## WHAT YOU SHOULD DO
Find the string "true" in the data, then copy every line where it is found.

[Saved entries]
+ + + + + + +

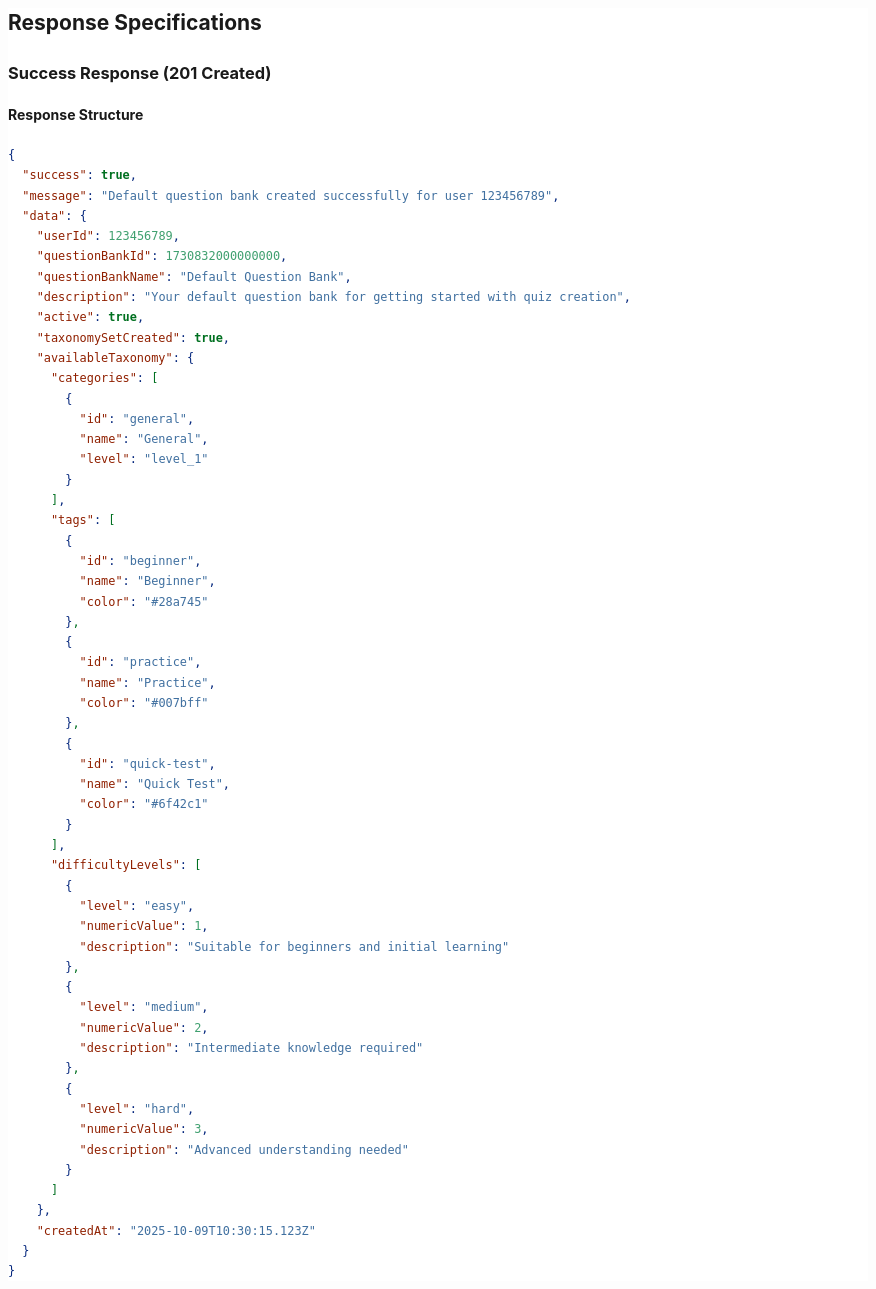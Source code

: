 
## Response Specifications

### Success Response (201 Created)

#### Response Structure
```json
{
  "success": true,
  "message": "Default question bank created successfully for user 123456789",
  "data": {
    "userId": 123456789,
    "questionBankId": 1730832000000000,
    "questionBankName": "Default Question Bank",
    "description": "Your default question bank for getting started with quiz creation",
    "active": true,
    "taxonomySetCreated": true,
    "availableTaxonomy": {
      "categories": [
        {
          "id": "general",
          "name": "General",
          "level": "level_1"
        }
      ],
      "tags": [
        {
          "id": "beginner",
          "name": "Beginner",
          "color": "#28a745"
        },
        {
          "id": "practice",
          "name": "Practice",
          "color": "#007bff"
        },
        {
          "id": "quick-test",
          "name": "Quick Test",
          "color": "#6f42c1"
        }
      ],
      "difficultyLevels": [
        {
          "level": "easy",
          "numericValue": 1,
          "description": "Suitable for beginners and initial learning"
        },
        {
          "level": "medium",
          "numericValue": 2,
          "description": "Intermediate knowledge required"
        },
        {
          "level": "hard",
          "numericValue": 3,
          "description": "Advanced understanding needed"
        }
      ]
    },
    "createdAt": "2025-10-09T10:30:15.123Z"
  }
}
```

+ + + + + + +

## ANSWER SECTION
  "success": true,
    "active": true,
    "taxonomySetCreated": true,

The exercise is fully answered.